▶ _Aim of the task_: Search the records for lines with the word "sizes" and copy each match.

▶ _Information shown_:

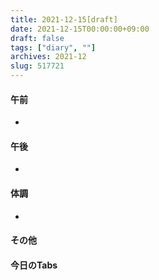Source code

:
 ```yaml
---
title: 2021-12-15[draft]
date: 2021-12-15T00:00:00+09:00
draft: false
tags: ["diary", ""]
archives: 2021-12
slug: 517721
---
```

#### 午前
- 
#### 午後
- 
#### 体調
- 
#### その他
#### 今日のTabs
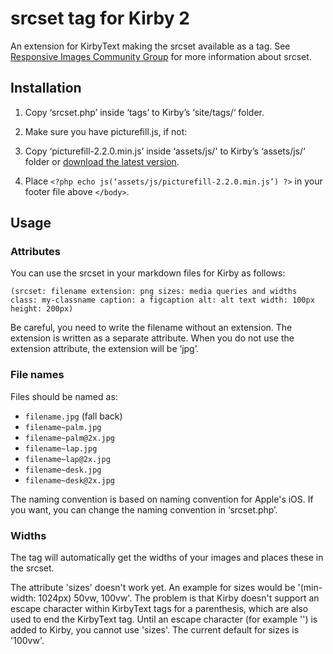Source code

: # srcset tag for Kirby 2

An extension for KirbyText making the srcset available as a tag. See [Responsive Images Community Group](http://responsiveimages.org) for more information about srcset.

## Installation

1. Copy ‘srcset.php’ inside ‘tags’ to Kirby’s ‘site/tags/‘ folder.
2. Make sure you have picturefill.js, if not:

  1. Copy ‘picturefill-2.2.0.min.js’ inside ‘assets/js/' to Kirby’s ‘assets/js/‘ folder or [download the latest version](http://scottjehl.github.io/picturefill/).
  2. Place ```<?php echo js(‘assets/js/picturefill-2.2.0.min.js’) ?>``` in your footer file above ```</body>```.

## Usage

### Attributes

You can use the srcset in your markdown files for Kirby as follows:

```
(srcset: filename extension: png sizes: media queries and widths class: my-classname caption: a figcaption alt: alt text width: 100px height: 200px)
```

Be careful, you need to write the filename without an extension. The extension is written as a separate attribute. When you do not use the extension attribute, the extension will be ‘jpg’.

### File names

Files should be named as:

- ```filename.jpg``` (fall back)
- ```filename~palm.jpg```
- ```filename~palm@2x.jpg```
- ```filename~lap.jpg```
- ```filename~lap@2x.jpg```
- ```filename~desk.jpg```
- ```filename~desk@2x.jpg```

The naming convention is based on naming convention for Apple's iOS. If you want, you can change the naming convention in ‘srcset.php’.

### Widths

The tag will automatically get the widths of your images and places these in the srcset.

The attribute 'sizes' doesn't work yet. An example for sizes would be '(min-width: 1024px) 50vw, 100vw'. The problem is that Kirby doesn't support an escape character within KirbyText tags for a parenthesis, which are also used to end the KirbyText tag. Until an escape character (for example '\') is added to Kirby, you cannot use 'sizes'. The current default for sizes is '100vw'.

▶ _Solution_:
(srcset: filename extension: png sizes: media queries and widths class: my-classname caption: a figcaption alt: alt text width: 100px height: 200px)
The attribute 'sizes' doesn't work yet. An example for sizes would be '(min-width: 1024px) 50vw, 100vw'. The problem is that Kirby doesn't support an escape character within KirbyText tags for a parenthesis, which are also used to end the KirbyText tag. Until an escape character (for example '\') is added to Kirby, you cannot use 'sizes'. The current default for sizes is '100vw'.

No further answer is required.